MySQL Lists are EOL. Please join:

List:Cluster« Previous MessageNext Message »
From:Stewart Smith Date:July 12 2005 3:45am
Subject:Re: can mysql use the shared-storage .
View as plain text  
On Tue, 2005-07-12 at 09:09 +0800, huang mingyou wrote:
> hello ,all
>         I want let two mysqld server use a shared-storage,the
> shared-storage haved been format to
> the ocfs2 filesystem. the oracle cluster fitle system.
>          Can mysql use it ?
>                                                     hmy.

OCFS was a very 'only for oracle data files' file system. OCFS2 seems to
be an attempt at a more general shared storage filesystem.

From the OCFS2 website (
> This is BETA software. It should absolutely NOT be run on production
> systems. If you are looking to run OCFS on a production system, check
> out OCFS version 1.

So, after we've been suitably warned, let's look at it.

There are a couple of neat things about it:
- using the existing JBD interface in the (linux) kernel (this is what
ext3 uses)
- each node has its' own journal.
	- this presumably will give better metadata performance. However,
you're still going to be doing network based locks for the structures,
so come to think of it - I don't know if this is much of a gain.
	- this is in contrast to a system such as SGI's CXFS which has one
journal for the filesystem and only one node updates this.
	- Since with multiple journals you're going to have to get some locks
before modifying data structures anyway, it would be interesting to see
if there is any real performance difference. It's also useful to
consider that clustered filesystems are generally never good performers
when in comes to metadata updates.
- There are a lot of improvements over OCFS. This means there is also a
lot of new code. It's unclear how well tested this all is.
- It's all free software and they're working on getting it integrated
with the main kernel tree.

And there's a bunch of things that aren't that good:
- small allocation sizes. 4k seems to be a maximum block size. However,
they are also using a concept of a cluster, which seems to get around
this by adding another layer of abstraction.
- the use of a bitmap for block allocation is worrying as you then rely
on a 'hunt and peck' method of finding blocks. In contrast, XFS uses two
B+trees - one ordered by extent location, the other by extent size. This
means it's easy to search for size or location of a free extent (as you
are nearly always allocating space that you want to have some locality
with another inode - or you're doing something of a certain size).
- it looks like they've copied the ext2/3 way of doing directories. This
sucks for any directory with any decent number of files in it (it's an
unsorted list, so searching is horrible). They seem to have htree
support, but these still don't benchmark well (I think the namesys guys
have some benchmarks of it vs reiser3 and reiser4).
- no shared writable mmap.

So what about using it with MySQL?

You can share myisam tables (by enabling external locking and using some
foo) with several mysql servers accessing the same files.

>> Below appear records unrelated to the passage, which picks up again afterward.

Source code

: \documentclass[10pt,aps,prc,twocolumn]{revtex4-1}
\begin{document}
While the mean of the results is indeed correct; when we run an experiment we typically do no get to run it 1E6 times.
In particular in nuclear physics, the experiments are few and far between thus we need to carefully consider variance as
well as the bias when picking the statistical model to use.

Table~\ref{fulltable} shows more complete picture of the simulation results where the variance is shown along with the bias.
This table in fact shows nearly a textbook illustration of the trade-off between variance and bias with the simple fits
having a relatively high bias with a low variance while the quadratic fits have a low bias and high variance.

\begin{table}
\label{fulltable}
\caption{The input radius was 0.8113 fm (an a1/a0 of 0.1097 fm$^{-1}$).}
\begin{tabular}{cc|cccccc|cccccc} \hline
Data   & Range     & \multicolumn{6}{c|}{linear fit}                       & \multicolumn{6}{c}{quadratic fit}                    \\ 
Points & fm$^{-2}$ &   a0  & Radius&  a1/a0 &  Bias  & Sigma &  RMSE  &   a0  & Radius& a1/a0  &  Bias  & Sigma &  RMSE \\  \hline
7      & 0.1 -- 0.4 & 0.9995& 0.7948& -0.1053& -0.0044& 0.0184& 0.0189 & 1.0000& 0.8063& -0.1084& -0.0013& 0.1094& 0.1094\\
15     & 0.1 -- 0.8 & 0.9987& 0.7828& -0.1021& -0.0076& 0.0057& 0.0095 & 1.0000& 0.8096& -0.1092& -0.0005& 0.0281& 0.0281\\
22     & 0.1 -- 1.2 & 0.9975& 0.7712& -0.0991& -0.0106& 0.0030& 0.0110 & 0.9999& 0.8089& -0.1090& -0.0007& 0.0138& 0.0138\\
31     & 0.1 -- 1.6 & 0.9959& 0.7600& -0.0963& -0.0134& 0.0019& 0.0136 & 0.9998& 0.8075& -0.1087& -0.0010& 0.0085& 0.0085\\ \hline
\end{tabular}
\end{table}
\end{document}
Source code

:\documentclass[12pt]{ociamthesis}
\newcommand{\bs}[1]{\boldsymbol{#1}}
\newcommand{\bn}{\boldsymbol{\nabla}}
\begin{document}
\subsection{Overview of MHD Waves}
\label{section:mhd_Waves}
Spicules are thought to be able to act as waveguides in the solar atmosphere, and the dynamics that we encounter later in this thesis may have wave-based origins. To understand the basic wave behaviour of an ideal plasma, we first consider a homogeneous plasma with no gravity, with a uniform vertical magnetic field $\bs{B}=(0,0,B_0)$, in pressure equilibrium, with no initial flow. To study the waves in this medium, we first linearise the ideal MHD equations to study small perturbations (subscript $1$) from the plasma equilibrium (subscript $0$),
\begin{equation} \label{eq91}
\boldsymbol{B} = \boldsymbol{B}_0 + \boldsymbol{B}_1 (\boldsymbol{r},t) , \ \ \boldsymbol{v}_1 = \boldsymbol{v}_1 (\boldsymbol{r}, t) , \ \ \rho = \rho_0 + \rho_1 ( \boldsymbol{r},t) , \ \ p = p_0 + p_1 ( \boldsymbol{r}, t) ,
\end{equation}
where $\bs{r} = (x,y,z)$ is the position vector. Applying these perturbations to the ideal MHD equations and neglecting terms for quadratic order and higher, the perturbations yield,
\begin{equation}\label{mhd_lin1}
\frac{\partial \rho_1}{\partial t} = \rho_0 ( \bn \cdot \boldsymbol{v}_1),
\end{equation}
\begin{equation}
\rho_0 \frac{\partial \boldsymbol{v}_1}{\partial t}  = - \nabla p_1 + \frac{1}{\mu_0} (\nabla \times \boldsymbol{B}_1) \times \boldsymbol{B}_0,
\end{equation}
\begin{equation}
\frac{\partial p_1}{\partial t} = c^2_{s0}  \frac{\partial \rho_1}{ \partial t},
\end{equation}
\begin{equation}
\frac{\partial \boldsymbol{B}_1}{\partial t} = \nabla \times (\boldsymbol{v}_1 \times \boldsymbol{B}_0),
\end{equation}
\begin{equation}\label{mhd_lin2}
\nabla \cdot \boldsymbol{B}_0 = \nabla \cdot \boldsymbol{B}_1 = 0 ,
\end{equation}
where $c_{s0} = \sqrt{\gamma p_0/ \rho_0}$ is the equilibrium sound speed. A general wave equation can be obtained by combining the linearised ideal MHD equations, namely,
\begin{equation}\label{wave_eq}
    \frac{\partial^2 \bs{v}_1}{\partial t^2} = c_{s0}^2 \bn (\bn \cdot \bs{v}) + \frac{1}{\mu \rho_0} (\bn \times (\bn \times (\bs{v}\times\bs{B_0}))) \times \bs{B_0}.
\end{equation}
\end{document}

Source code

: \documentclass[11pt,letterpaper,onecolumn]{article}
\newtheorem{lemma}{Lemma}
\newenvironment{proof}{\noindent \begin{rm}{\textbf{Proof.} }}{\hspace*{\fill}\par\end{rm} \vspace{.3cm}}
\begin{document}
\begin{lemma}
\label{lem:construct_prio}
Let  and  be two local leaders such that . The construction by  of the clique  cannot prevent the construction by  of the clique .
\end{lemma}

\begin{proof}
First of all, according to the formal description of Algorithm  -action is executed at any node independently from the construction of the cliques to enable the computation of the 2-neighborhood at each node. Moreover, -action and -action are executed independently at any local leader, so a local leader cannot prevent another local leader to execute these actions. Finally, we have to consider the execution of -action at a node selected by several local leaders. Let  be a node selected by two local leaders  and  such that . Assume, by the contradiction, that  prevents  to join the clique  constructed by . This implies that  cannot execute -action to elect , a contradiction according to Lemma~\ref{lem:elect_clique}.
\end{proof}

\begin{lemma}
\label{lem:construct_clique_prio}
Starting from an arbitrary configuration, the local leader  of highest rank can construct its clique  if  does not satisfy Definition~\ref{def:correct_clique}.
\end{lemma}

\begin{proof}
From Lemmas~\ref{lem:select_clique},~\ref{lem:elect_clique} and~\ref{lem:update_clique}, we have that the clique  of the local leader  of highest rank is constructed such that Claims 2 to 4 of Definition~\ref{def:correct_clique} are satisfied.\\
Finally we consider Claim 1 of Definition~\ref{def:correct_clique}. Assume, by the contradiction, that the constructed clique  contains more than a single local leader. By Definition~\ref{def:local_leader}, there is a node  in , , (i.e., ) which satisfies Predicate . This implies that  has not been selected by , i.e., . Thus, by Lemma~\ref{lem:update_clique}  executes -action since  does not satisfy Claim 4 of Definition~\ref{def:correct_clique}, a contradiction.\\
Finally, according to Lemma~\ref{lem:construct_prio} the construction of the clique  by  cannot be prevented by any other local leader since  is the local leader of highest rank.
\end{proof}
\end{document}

Note that if there are bugs in the locking code of your filesystem, you
will not have much fun at all.

You can use shared storage with MySQL Cluster, but each node is just
going to write it's own files - there isn't any real sharing going on
(although it makes it easier to get at all the backup files).

It all really comes down to a fundamental difference between the way
oracle does clustering and how mysql does clustering.

We take the 'shared nothing' approach and oracle have taking the 'shared
storage' approach. Shared storage costs big bucks. You're going to be
paying $1k for a HBA, about another $1k per port on a fibre switch. You
now get to buy disk.

You also now have your shared-storage as a single point of failure.
Think about what happens to your cluster if the filesystem becomes
corrupted? In a shared-nothing architecture, only the one node would be
affected, not the entire cluster. Software is buggy, so the less of it
you require to not go wrong, the better.

This isn't saying shared storage is useless - it's great if you need
high bandwidth to the same big files on multiple machines (think movie
effects studios).

The shared nothing approach means that everything is redundant and
failures such as a disk dying only affects that node. It also means
you're buying commodity hardware at commodity hardware prices. MySQL
Cluster lets you work out your disk bandwidth requirements per-node for
the checkpoints. It is extremely unlikely that you're going to need high
bandwidth for this, so you save a heap on storage.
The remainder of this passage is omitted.